##### MATERIAL TO PROCESS
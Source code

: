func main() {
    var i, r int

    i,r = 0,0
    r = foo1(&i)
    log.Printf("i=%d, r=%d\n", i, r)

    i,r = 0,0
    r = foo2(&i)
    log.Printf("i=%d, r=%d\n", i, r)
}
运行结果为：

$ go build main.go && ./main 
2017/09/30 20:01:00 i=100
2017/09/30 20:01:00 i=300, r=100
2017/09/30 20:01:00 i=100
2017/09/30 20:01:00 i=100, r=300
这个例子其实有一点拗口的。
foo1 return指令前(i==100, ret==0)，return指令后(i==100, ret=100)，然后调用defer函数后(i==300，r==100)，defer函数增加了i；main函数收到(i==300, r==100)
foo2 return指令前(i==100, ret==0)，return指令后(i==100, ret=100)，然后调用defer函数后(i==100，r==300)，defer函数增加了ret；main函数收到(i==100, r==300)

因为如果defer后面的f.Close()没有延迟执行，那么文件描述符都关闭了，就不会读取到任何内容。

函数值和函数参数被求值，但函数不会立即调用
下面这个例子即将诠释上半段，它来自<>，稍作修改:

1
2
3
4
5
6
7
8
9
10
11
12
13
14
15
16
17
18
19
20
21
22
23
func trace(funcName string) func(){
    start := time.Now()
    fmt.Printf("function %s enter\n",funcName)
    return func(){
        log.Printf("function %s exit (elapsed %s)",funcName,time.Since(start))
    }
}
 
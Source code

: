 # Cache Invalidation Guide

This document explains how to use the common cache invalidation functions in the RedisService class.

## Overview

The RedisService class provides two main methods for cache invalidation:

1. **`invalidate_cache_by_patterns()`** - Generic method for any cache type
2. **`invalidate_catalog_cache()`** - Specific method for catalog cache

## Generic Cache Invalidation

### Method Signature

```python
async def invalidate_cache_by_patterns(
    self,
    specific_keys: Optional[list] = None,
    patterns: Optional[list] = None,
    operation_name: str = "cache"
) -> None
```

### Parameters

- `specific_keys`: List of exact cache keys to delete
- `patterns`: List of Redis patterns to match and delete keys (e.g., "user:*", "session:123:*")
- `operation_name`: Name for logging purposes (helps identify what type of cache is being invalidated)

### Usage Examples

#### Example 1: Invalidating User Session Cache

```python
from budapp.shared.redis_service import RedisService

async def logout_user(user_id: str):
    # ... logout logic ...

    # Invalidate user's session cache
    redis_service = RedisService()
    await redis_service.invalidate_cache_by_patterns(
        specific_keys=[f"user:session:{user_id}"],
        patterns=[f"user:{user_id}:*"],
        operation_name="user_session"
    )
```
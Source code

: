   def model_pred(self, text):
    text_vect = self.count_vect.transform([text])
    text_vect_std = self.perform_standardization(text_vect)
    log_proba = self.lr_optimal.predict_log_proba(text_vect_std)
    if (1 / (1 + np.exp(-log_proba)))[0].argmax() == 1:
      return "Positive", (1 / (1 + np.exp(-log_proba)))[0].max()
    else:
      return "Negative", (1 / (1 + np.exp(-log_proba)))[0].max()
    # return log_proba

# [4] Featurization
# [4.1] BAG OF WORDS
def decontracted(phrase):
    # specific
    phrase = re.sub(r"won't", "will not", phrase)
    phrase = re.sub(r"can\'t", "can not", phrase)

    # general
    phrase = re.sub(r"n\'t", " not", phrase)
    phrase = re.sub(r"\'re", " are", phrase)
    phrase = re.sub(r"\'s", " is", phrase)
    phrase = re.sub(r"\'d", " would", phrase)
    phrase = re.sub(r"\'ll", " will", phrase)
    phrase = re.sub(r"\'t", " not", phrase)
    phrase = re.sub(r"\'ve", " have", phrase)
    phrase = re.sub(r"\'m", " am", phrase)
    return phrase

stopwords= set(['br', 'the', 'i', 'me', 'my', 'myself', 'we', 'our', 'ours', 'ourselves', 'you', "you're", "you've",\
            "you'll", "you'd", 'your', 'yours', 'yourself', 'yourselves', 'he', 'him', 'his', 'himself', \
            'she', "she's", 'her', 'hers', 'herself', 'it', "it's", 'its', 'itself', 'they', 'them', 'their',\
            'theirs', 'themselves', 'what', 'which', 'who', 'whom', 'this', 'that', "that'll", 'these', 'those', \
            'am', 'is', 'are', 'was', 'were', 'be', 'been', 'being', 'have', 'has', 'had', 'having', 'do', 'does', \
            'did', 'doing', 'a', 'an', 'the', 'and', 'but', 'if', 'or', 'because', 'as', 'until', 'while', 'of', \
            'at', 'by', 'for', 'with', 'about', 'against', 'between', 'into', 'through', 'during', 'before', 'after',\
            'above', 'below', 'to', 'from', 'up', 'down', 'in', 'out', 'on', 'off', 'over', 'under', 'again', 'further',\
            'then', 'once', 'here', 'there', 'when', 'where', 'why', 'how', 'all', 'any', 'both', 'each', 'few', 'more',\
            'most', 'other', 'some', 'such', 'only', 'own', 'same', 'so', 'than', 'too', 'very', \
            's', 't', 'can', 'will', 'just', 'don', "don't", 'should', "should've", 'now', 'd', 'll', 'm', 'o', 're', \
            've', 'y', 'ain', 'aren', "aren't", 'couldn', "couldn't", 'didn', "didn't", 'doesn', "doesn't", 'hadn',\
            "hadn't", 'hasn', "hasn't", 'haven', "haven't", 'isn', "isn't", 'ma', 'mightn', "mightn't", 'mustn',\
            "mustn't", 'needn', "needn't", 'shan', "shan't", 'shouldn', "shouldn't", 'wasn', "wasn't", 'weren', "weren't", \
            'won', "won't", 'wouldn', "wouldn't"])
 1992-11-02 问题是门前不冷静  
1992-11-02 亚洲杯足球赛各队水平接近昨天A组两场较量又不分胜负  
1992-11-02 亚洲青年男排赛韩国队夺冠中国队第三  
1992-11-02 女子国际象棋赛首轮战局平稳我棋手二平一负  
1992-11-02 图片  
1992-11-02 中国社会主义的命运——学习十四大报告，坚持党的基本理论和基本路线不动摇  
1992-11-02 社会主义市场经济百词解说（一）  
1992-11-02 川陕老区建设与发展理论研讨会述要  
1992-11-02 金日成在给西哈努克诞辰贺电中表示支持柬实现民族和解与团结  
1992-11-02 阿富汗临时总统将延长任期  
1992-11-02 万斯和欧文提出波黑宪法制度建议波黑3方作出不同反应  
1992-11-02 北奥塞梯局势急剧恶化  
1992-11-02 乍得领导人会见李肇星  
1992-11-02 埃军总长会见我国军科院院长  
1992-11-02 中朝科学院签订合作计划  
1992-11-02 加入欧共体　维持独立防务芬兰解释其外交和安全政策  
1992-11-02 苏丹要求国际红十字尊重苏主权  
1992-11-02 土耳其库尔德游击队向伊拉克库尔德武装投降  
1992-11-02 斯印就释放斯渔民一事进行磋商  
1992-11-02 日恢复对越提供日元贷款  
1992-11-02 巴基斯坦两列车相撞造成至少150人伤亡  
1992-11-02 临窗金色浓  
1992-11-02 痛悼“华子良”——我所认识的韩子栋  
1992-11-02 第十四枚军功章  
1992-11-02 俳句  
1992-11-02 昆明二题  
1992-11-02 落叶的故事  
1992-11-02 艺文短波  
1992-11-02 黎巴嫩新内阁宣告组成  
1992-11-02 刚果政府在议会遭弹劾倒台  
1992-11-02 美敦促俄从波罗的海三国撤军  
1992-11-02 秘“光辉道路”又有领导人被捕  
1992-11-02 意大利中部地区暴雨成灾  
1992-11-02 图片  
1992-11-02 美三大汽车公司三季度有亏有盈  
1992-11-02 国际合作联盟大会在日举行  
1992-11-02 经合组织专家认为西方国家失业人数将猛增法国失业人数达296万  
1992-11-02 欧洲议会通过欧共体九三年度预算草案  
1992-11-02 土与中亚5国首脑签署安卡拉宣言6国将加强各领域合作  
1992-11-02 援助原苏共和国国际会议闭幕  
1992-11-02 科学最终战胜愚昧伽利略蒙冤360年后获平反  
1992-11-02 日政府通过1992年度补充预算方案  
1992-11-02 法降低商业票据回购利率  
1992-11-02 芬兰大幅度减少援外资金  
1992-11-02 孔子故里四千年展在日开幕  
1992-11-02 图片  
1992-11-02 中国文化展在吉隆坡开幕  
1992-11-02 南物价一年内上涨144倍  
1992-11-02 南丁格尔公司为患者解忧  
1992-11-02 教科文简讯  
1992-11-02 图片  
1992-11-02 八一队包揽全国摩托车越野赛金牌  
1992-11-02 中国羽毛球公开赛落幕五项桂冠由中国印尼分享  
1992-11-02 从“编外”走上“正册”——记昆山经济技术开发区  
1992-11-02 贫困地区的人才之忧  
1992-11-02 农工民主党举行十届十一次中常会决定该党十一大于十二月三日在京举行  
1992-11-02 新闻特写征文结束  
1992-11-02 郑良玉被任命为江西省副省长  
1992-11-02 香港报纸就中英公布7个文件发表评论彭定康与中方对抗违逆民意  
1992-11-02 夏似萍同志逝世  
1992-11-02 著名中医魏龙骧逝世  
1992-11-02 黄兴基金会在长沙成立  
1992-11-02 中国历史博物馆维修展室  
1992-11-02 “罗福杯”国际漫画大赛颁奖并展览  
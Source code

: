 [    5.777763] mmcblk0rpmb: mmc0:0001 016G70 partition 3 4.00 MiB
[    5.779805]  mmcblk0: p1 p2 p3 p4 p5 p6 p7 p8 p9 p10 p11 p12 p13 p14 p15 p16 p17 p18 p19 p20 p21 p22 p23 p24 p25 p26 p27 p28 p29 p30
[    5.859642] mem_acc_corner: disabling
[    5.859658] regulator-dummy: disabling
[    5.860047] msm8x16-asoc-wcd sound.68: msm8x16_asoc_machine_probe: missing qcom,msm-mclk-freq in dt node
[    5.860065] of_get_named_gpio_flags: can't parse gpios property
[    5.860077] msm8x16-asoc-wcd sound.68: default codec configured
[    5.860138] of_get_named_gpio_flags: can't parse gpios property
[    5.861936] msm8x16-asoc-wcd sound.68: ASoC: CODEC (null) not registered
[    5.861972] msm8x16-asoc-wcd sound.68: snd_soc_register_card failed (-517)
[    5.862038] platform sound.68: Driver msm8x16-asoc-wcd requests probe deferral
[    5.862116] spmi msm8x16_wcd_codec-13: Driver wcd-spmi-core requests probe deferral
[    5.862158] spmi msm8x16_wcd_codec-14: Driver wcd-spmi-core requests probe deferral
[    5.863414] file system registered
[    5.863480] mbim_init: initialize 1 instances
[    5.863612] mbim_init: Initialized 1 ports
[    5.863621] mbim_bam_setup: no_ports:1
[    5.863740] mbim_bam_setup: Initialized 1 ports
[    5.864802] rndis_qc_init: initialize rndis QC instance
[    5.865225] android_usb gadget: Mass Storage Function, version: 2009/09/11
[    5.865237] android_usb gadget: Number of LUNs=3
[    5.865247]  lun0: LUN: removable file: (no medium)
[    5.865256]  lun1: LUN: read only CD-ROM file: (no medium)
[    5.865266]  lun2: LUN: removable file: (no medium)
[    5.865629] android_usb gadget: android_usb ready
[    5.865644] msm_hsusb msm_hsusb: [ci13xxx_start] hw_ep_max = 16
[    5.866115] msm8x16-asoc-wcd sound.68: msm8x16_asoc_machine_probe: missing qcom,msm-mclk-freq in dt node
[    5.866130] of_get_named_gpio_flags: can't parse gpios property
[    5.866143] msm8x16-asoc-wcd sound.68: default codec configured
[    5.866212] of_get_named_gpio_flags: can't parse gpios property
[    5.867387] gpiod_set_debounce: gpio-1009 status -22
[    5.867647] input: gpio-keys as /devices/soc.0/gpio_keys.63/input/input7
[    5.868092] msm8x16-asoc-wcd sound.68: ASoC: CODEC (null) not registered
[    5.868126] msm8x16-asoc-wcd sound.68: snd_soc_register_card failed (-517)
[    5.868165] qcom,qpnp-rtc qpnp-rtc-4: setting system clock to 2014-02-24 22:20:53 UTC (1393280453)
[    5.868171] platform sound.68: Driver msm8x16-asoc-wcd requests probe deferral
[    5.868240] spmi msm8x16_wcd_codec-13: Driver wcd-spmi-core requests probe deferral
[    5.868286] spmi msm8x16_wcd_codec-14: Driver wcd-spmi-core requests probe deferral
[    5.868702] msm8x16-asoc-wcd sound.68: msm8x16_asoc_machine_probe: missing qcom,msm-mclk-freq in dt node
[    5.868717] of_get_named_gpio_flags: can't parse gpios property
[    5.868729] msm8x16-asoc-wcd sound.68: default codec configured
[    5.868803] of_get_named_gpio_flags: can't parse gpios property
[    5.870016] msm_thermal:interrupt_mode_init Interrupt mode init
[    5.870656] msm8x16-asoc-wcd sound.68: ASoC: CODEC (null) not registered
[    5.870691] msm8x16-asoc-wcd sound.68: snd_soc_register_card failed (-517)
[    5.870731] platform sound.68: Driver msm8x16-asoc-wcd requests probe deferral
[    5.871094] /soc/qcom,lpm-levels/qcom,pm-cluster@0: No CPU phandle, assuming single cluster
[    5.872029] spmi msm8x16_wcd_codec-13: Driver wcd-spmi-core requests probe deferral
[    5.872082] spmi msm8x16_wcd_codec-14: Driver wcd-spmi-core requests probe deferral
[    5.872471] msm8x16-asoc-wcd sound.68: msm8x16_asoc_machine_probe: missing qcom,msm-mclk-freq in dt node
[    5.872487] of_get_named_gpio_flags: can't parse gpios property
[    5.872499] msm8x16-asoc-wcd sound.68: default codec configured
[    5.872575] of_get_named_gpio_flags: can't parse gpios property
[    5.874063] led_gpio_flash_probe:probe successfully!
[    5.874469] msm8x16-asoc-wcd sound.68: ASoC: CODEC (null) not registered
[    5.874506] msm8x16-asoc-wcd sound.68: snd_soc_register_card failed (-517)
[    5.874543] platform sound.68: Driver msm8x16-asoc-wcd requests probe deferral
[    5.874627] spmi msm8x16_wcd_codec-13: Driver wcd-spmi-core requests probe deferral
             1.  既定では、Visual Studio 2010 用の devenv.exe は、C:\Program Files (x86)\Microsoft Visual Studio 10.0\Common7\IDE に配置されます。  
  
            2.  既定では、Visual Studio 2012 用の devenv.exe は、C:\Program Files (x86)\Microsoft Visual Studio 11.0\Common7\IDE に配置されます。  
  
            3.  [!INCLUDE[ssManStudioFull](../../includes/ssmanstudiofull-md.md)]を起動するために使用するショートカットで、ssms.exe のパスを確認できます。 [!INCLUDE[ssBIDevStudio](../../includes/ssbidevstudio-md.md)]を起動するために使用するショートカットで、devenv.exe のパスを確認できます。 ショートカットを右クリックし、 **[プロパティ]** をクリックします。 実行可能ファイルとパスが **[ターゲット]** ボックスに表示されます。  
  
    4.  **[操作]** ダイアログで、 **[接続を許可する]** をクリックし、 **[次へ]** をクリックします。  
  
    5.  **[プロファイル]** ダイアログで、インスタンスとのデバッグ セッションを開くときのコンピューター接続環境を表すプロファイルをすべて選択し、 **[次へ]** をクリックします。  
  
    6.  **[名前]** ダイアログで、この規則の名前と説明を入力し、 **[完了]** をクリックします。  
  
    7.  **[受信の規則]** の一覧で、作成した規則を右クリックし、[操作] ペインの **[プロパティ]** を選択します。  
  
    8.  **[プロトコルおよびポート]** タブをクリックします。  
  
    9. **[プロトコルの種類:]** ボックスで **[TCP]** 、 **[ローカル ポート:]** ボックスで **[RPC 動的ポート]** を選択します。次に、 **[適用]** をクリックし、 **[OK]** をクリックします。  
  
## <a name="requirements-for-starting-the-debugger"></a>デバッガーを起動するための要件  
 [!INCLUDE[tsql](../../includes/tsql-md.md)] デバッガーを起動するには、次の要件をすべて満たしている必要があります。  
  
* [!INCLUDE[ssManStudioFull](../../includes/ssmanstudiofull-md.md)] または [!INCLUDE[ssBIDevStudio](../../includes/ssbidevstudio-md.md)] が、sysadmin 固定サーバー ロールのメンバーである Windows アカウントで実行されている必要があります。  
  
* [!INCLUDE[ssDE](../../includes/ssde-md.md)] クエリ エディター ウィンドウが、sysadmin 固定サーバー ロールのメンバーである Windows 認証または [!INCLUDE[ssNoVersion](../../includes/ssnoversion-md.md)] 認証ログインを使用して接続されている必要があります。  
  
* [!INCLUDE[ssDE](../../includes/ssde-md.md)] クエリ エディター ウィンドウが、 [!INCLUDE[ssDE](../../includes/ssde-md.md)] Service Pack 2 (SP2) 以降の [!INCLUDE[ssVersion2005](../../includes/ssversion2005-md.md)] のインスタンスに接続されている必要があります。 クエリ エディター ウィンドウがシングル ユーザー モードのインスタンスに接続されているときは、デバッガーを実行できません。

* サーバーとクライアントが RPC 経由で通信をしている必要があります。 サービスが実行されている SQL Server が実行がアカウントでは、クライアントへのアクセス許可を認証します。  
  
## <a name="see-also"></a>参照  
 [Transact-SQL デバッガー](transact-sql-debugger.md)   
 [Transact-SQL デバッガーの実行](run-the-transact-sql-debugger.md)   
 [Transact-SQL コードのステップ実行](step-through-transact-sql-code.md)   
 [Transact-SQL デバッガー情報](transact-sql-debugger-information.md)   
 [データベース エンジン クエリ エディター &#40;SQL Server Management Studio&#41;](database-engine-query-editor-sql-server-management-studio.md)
##########
* TASK STATEMENT
Report only how many lines in the records contain the word "from".

* RESPONSE FOR THIS EXERCISE
2